O’nun manevi halini anlatacağımız bu yazımızda, aslında O’nun duygularından ziyade o duyguların belirtilerini anlatmaya çalışacağız. O’nun duygularını, kalbinde yaşadığı büyük aşkı, ruhunun derinliklerini anlayabilmek, O’nun duygularını yaşamakla mümkündür. Efendimizin yüreğinde adeta okyanus kadar büyük ve derin duygular yaşanmaktadır. Bizse bu okyanusun kıyısında dolaşan, belki ayağını bir nebze o suya değdirebilen kimseler olmamız hasebiyle, O’nun derinliklerinde neler olduğunu tam olarak bilemiyor, hissedemiyoruz. İşte biraz da bu sebepten dolayı, Efendimizin Allah’a olan aşkının, ihlasının, maneviyatının göstergelerini anlatmaya çalışacağız.

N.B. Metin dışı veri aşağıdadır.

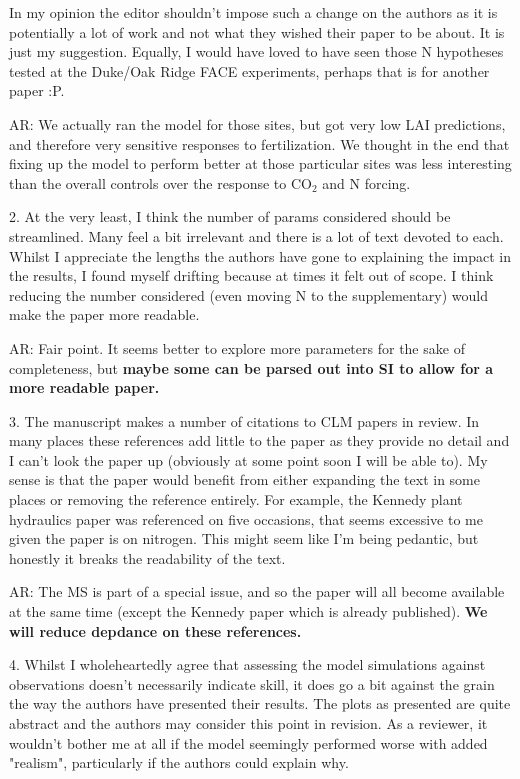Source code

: \documentclass{article}
\begin{document}
In my opinion the editor shouldn't impose such a change on the authors as it is potentially a lot of work and not what they wished their paper to be about. It is just my suggestion. Equally, I would have loved to have seen those N hypotheses tested at the Duke/Oak Ridge FACE experiments, perhaps that is for another paper :P.

\textsf{AR: We actually ran the model for those sites, but got very low LAI predictions, and therefore very sensitive responses to fertilization. We thought in the end that fixing up the model to perform better at those particular sites was less interesting than the overall controls over the response to CO$_{2}$ and N forcing.}

2. At the very least, I think the number of params considered should be streamlined. Many feel a bit irrelevant and there is a lot of text devoted to each. Whilst I appreciate the lengths the authors have gone to explaining the impact in the results, I found myself drifting because at times it felt out of scope. I think reducing the number considered (even moving N to the supplementary) would make the paper more readable. 

\textsf{AR: Fair point. It seems better to explore more parameters for the sake of completeness, but \textbf{maybe some can be parsed out into SI to allow for a more readable paper.} }

3. The manuscript makes a number of citations to CLM papers in review. In many places these references add little to the paper as they provide no detail and I can't look the paper up (obviously at some point soon I will be able to). My sense is that the paper would benefit from either expanding the text in some places or removing the reference entirely. For example, the Kennedy plant hydraulics paper was referenced on five occasions, that seems excessive to me given the paper is on nitrogen. This might seem like I'm being pedantic, but honestly it breaks the readability of the text. 

\textsf{AR: The MS is part of a special issue, and so the paper will all become available at the same time (except the Kennedy paper which is already published). \textbf{We will reduce depdance on these references.} }

4. Whilst I wholeheartedly agree that assessing the model simulations against observations doesn't necessarily indicate skill, it does go a bit against the grain the way the authors have presented their results. The plots as presented are quite abstract and the authors may consider this point in revision. As a reviewer, it wouldn't bother me at all if the model seemingly performed worse with added "realism", particularly if the authors could explain why. 
\end{document}
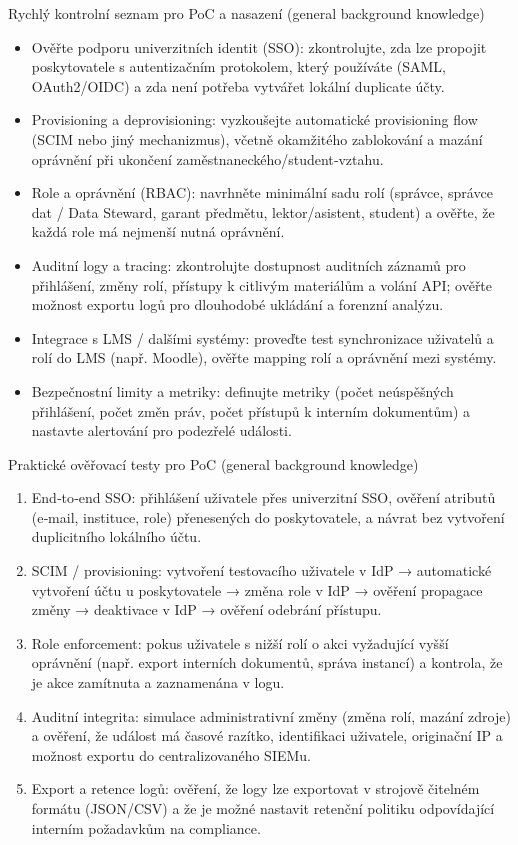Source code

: \documentclass{report}%
\begin{document}
Rychlý kontrolní seznam pro PoC a nasazení (general background knowledge)
\begin{itemize}
  \item Ověřte podporu univerzitních identit (SSO): zkontrolujte, zda lze propojit poskytovatele s autentizačním protokolem, který používáte (SAML, OAuth2/OIDC) a zda není potřeba vytvářet lokální duplicate účty.
  \item Provisioning a deprovisioning: vyzkoušejte automatické provisioning flow (SCIM nebo jiný mechanizmus), včetně okamžitého zablokování a mazání oprávnění při ukončení zaměstnaneckého/student‑vztahu.
  \item Role a oprávnění (RBAC): navrhněte minimální sadu rolí (správce, správce dat / Data Steward, garant předmětu, lektor/asistent, student) a ověřte, že každá role má nejmenší nutná oprávnění.
  \item Auditní logy a tracing: zkontrolujte dostupnost auditních záznamů pro přihlášení, změny rolí, přístupy k citlivým materiálům a volání API; ověřte možnost exportu logů pro dlouhodobé ukládání a forenzní analýzu.
  \item Integrace s LMS / dalšími systémy: proveďte test synchronizace uživatelů a rolí do LMS (např. Moodle), ověřte mapping rolí a oprávnění mezi systémy.
  \item Bezpečnostní limity a metriky: definujte metriky (počet neúspěšných přihlášení, počet změn práv, počet přístupů k interním dokumentům) a nastavte alertování pro podezřelé události.
\end{itemize}

Praktické ověřovací testy pro PoC (general background knowledge)
\begin{enumerate}
  \item End‑to‑end SSO: přihlášení uživatele přes univerzitní SSO, ověření atributů (e‑mail, instituce, role) přenesených do poskytovatele, a návrat bez vytvoření duplicitního lokálního účtu.
  \item SCIM / provisioning: vytvoření testovacího uživatele v IdP → automatické vytvoření účtu u poskytovatele → změna role v IdP → ověření propagace změny → deaktivace v IdP → ověření odebrání přístupu.
  \item Role enforcement: pokus uživatele s nižší rolí o akci vyžadující vyšší oprávnění (např. export interních dokumentů, správa instancí) a kontrola, že je akce zamítnuta a zaznamenána v logu.
  \item Auditní integrita: simulace administrativní změny (změna rolí, mazání zdroje) a ověření, že událost má časové razítko, identifikaci uživatele, originační IP a možnost exportu do centralizovaného SIEMu.
  \item Export a retence logů: ověření, že logy lze exportovat v strojově čitelném formátu (JSON/CSV) a že je možné nastavit retenční politiku odpovídající interním požadavkům na compliance.
\end{enumerate}
\end{document}
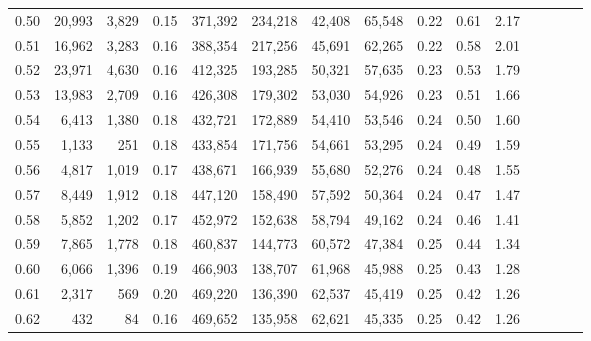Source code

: \begin{tabular}{rrrcrrrrrrrrrrr}
0.50 &  20,993 &  3,829 &                                       0.15 &  371,392 &  234,218 &   42,408 &   65,548 &  0.22 &  0.61 &                         2.17 \\
0.51 &  16,962 &  3,283 &                                       0.16 &  388,354 &  217,256 &   45,691 &   62,265 &  0.22 &  0.58 &                         2.01 \\
0.52 &  23,971 &  4,630 &                                       0.16 &  412,325 &  193,285 &   50,321 &   57,635 &  0.23 &  0.53 &                         1.79 \\
0.53 &  13,983 &  2,709 &                                       0.16 &  426,308 &  179,302 &   53,030 &   54,926 &  0.23 &  0.51 &                         1.66 \\
0.54 &   6,413 &  1,380 &                                       0.18 &  432,721 &  172,889 &   54,410 &   53,546 &  0.24 &  0.50 &                         1.60 \\
0.55 &   1,133 &    251 &                                       0.18 &  433,854 &  171,756 &   54,661 &   53,295 &  0.24 &  0.49 &                         1.59 \\
0.56 &   4,817 &  1,019 &                                       0.17 &  438,671 &  166,939 &   55,680 &   52,276 &  0.24 &  0.48 &                         1.55 \\
0.57 &   8,449 &  1,912 &                                       0.18 &  447,120 &  158,490 &   57,592 &   50,364 &  0.24 &  0.47 &                         1.47 \\
0.58 &   5,852 &  1,202 &                                       0.17 &  452,972 &  152,638 &   58,794 &   49,162 &  0.24 &  0.46 &                         1.41 \\
0.59 &   7,865 &  1,778 &                                       0.18 &  460,837 &  144,773 &   60,572 &   47,384 &  0.25 &  0.44 &                         1.34 \\
0.60 &   6,066 &  1,396 &                                       0.19 &  466,903 &  138,707 &   61,968 &   45,988 &  0.25 &  0.43 &                         1.28 \\
0.61 &   2,317 &    569 &                                       0.20 &  469,220 &  136,390 &   62,537 &   45,419 &  0.25 &  0.42 &                         1.26 \\
0.62 &     432 &     84 &                                       0.16 &  469,652 &  135,958 &   62,621 &   45,335 &  0.25 &  0.42 &                         1.26 \\

\end{tabular}
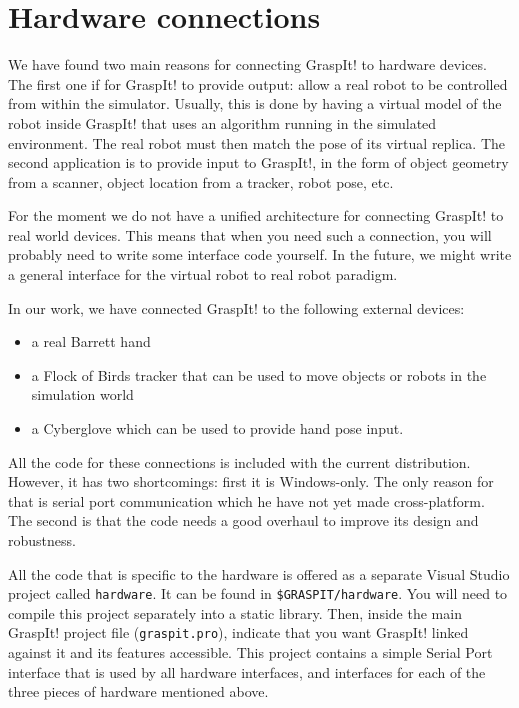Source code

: \section{Hardware connections}

We have found two main reasons for connecting GraspIt! to hardware
devices. The first one if for GraspIt! to provide output: allow a real
robot to be controlled from within the simulator. Usually, this is
done by having a virtual model of the robot inside GraspIt! that uses
an algorithm running in the simulated environment. The real robot
must then match the pose of its virtual replica. The second
application is to provide input to GraspIt!, in the form of object
geometry from a scanner, object location from a tracker, robot pose,
etc.

For the moment we do not have a unified architecture for connecting
GraspIt! to real world devices. This means that when you need such a
connection, you will probably need to write some interface code
yourself. In the future, we might write a general interface for the
virtual robot to real robot paradigm.

In our work, we have connected GraspIt! to the following external devices:
\begin{itemize}
\item a real Barrett hand
\item a Flock of Birds tracker that can be used to move objects or
  robots in the simulation world
\item a Cyberglove which can be used to provide hand pose input.
\end{itemize}

All the code for these connections is included with the current
distribution. However, it has two shortcomings: first it is
Windows-only. The only reason for that is serial port communication
which he have not yet made cross-platform. The second is that the code
needs a good overhaul to improve its design and robustness.

All the code that is specific to the hardware is offered as a separate
Visual Studio project called \texttt{hardware}. It can be found in
\texttt{\$GRASPIT/hardware}. You will need to compile this project
separately into a static library. Then, inside the main GraspIt!
project file (\texttt{graspit.pro}), indicate that you want GraspIt!
linked against it and its features accessible. This project contains a
simple Serial Port interface that is used by all hardware interfaces,
and interfaces for each of the three pieces of hardware mentioned
above.

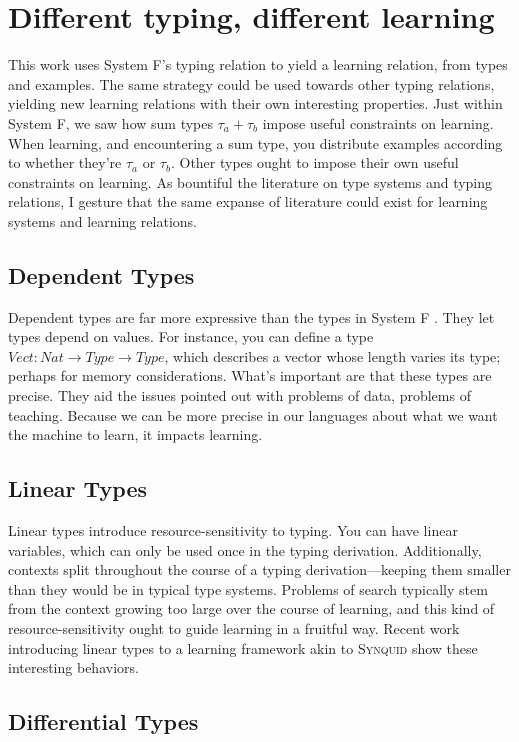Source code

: \section{Different typing, different learning}

This work uses System F's typing relation to yield a learning relation, from types and examples. The same strategy could be used towards other typing relations, yielding new learning relations with their own interesting properties. Just within System F, we saw how sum types $\tau_a+\tau_b$ impose useful constraints on learning. When learning, and encountering a sum type, you distribute examples according to whether they're $\tau_a$ or $\tau_b$. Other types ought to impose their own useful constraints on learning. As bountiful the literature on type systems and typing relations, I gesture that the same expanse of literature could exist for learning systems and learning relations. 

\subsection{Dependent Types}
Dependent types are far more expressive than the types in System F \cite{pierce2005advanced}. They let types depend on values. For instance, you can define a type $Vect:Nat\to Type\to Type$, which describes a vector whose length varies its type; perhaps for memory considerations. What's important are that these types are precise. They aid the issues pointed out with problems of data, problems of teaching. Because we can be more precise in our languages about what we want the machine to learn, it impacts learning. 

\subsection{Linear Types}
Linear types introduce resource-sensitivity to typing. You can have linear variables, which can only be used once in the typing derivation. Additionally, contexts split throughout the course of a typing derivation---keeping them smaller than they would be in typical type systems. Problems of search typically stem from the context growing too large over the course of learning, and this kind of resource-sensitivity ought to guide learning in a fruitful way. Recent work introducing linear types to a learning framework akin to \textsc{Synquid} show these interesting behaviors.

\subsection{Differential Types}

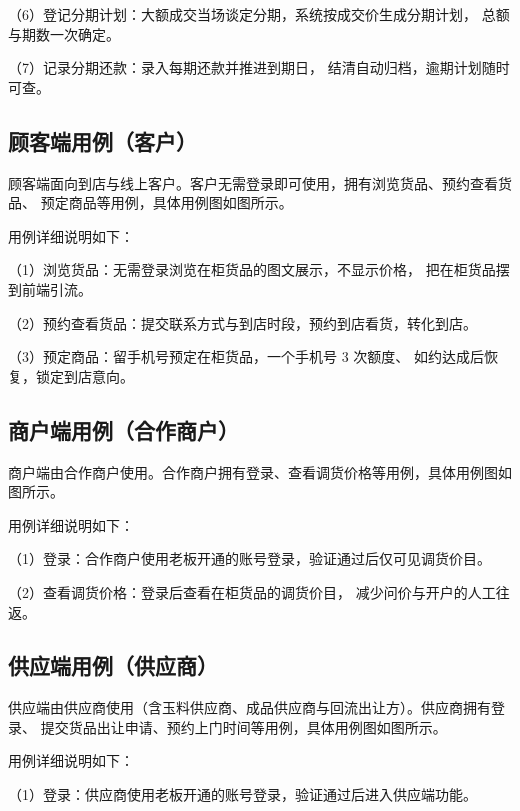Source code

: \noindent（6）登记分期计划：大额成交当场谈定分期，系统按成交价生成分期计划，
总额与期数一次确定。

\noindent（7）记录分期还款：录入每期还款并推进到期日，
结清自动归档，逾期计划随时可查。

\subsection{顾客端用例（客户）}

顾客端面向到店与线上客户。客户无需登录即可使用，拥有浏览货品、预约查看货品、
预定商品等用例，具体用例图如图所示。


用例详细说明如下：

\noindent（1）浏览货品：无需登录浏览在柜货品的图文展示，不显示价格，
把在柜货品摆到前端引流。

\noindent（2）预约查看货品：提交联系方式与到店时段，预约到店看货，转化到店。

\noindent（3）预定商品：留手机号预定在柜货品，一个手机号 3 次额度、
如约达成后恢复，锁定到店意向。

\subsection{商户端用例（合作商户）}

商户端由合作商户使用。合作商户拥有登录、查看调货价格等用例，具体用例图如图所示。


用例详细说明如下：

\noindent（1）登录：合作商户使用老板开通的账号登录，验证通过后仅可见调货价目。

\noindent（2）查看调货价格：登录后查看在柜货品的调货价目，
减少问价与开户的人工往返。

\subsection{供应端用例（供应商）}

供应端由供应商使用（含玉料供应商、成品供应商与回流出让方）。供应商拥有登录、
提交货品出让申请、预约上门时间等用例，具体用例图如图所示。


用例详细说明如下：

\noindent（1）登录：供应商使用老板开通的账号登录，验证通过后进入供应端功能。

Efendimizin tek başına bütün dünyaya meydan okuması, manevi halinin göstergesidir. Elbette ki bunda Allah Azze ve Celle ile vahiy yoluyla irtibatı önemli bir etkendir. Peygamberlerin normal insanlardan en önemli farkı, onlara vahiy geliyor olmasıdır. Kur’an-ı Kerim Efendimizin bu durumunu ‘Ben de sizin gibi bir beşerim. Ama bana VAHYOLUNUYOR’2 ayetiyle özetler. Evet, bizim gibi etten kemikten, duyguları olan, nefsi olan bir insan ama Allah O’nunla irtibatta… O’nun bu durumu aramızda büyük bir fark oluşturmaktadır. Ancak Efendimizin maneviyattaki yüksek derecesini sadece vahye bağlamak, kendi maneviyatsızlıklarımıza mazeret bulmaktan başka bir şey değildir. O, sadece vahiy vasıtasıyla değil, her halinde her durumda Rabbini düşünen, her yaptığını Allah için yapan, Allah’ı görüyor gibi yaşayan bir insan olması hasebiyle de bu yüksek dereceye ulaşmıştır.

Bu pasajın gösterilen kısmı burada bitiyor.